Medusa foi nomeada para o exercício do cargo em comissão de Diretora do Departamento de Cultura do Estado de Goiás no ano de 2019, sob o regime da Consolidação das Leis do Trabalho, como disposto em lei estadual. Neste caso, segundo a Constituição Federal e o entendimento atual do TST e jurisprudência do STF, em relação à competência para postular direitos:
- A)A competência para conhecer dos pedidos, tanto aqueles decorrentes do regime celetista, como os decorrentes do regime estatutário, define-se em razão da matéria, considerada como sendo relativa, razão pela qual não pode o Juiz, de ofício, declinar da sua competência, prorrogando-se, portanto, para aquela em que foi proposta a ação.
Errada, porque a competência material não é relativa e não há prorrogação por inércia quando se trata de matéria de competência absoluta.

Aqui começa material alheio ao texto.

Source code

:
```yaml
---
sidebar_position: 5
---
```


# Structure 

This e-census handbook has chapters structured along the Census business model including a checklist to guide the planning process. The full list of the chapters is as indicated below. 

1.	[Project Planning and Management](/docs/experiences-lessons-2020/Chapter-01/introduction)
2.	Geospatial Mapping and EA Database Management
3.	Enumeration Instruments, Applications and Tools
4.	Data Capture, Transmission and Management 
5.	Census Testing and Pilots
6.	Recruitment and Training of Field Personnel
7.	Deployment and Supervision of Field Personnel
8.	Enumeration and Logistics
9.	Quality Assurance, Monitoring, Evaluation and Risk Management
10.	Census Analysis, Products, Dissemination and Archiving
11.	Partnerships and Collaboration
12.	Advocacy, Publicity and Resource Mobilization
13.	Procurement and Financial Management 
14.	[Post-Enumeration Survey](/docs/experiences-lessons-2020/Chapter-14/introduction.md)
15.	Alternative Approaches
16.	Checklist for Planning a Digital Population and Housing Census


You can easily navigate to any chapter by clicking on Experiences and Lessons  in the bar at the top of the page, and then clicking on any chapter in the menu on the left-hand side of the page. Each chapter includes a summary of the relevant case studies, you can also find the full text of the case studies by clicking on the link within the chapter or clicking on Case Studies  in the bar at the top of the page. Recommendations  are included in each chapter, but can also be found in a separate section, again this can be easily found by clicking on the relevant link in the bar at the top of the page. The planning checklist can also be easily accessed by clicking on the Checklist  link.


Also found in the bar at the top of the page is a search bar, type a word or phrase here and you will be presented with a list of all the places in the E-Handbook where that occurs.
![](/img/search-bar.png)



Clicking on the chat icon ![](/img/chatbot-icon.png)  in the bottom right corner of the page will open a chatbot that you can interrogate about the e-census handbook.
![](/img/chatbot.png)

- B)Havendo contratação por concurso de servidor público, ainda que para cargo em comissão de livre nomeação e exoneração, independentemente do regime jurídico, fica determinada a competência da Justiça Comum Estadual.
Errada, pois a simples contratação para cargo em comissão não desloca automaticamente a competência para a Justiça Comum se o vínculo é celetista.

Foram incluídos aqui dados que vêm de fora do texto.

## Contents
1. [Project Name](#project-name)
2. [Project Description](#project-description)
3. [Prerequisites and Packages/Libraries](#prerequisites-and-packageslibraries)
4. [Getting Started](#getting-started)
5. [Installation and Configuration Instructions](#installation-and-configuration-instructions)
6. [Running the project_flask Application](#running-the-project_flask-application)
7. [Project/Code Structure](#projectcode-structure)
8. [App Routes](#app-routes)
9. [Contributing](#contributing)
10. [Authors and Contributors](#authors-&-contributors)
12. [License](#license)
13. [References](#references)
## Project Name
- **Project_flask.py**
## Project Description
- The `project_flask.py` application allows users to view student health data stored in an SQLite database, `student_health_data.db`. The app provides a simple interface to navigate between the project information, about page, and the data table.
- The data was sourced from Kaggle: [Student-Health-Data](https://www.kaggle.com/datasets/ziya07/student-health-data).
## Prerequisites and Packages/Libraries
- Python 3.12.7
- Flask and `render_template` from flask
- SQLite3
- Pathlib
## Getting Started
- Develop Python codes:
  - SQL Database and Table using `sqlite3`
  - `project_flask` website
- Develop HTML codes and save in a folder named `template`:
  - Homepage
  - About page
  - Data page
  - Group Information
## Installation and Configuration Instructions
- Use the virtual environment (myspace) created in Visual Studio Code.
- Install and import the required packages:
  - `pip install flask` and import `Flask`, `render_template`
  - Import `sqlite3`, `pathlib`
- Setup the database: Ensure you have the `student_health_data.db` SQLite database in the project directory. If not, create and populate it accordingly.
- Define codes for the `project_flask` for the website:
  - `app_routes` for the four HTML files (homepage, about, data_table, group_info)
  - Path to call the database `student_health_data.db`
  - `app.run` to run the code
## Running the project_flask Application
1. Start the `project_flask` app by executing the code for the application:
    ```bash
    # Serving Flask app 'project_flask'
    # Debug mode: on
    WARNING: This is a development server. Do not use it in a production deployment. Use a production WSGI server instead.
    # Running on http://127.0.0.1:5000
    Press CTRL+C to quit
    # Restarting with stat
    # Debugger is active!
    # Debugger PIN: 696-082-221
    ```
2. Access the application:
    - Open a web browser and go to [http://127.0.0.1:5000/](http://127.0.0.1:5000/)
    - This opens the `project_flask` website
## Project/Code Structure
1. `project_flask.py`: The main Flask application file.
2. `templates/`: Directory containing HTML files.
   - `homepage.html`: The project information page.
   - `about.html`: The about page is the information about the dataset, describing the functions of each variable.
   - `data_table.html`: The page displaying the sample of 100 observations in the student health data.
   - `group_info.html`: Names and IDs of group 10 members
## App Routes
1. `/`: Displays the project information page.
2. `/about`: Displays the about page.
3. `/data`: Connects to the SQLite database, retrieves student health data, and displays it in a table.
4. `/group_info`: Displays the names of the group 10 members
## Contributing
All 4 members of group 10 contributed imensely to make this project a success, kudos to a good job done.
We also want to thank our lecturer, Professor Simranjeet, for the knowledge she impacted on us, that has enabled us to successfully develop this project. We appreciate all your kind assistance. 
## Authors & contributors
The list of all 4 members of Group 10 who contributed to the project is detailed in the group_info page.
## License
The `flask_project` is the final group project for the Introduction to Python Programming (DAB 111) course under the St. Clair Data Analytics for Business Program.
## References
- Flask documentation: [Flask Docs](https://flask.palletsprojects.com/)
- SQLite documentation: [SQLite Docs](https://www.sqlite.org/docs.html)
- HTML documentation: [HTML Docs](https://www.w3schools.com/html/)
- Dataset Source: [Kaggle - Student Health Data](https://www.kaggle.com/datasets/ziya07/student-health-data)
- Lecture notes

- C)Em se tratando de servidor público estadual, mesmo em relação aos pedidos formulados com base no regime celetista, a competência para julgamento é da Justiça Comum Estadual.
Errada, porque pedidos fundados no regime celetista continuam sob a competência da Justiça do Trabalho, mesmo sendo servidor público estadual.
- D)Nos termos de julgamento do STF, a análise de típica relação de ordem estatutária, ou seja, de caráter jurídico-administrativo, que se estabelece entre os entes da Administração pública direta, suas autarquias e fundações públicas e seus respectivos servidores, remete a competência em qualquer caso à Justiça Federal comum.
Errada, pois a relação estatutária ou jurídico-administrativa, em regra, vai para a Justiça Comum, e não para a Justiça Federal em qualquer caso.
- E)O pedido referente às verbas trabalhistas, formulado com base na Consolidação das Leis do Trabalho e tendo em conta a vinculação por este regime, é de competência da Justiça do Trabalho.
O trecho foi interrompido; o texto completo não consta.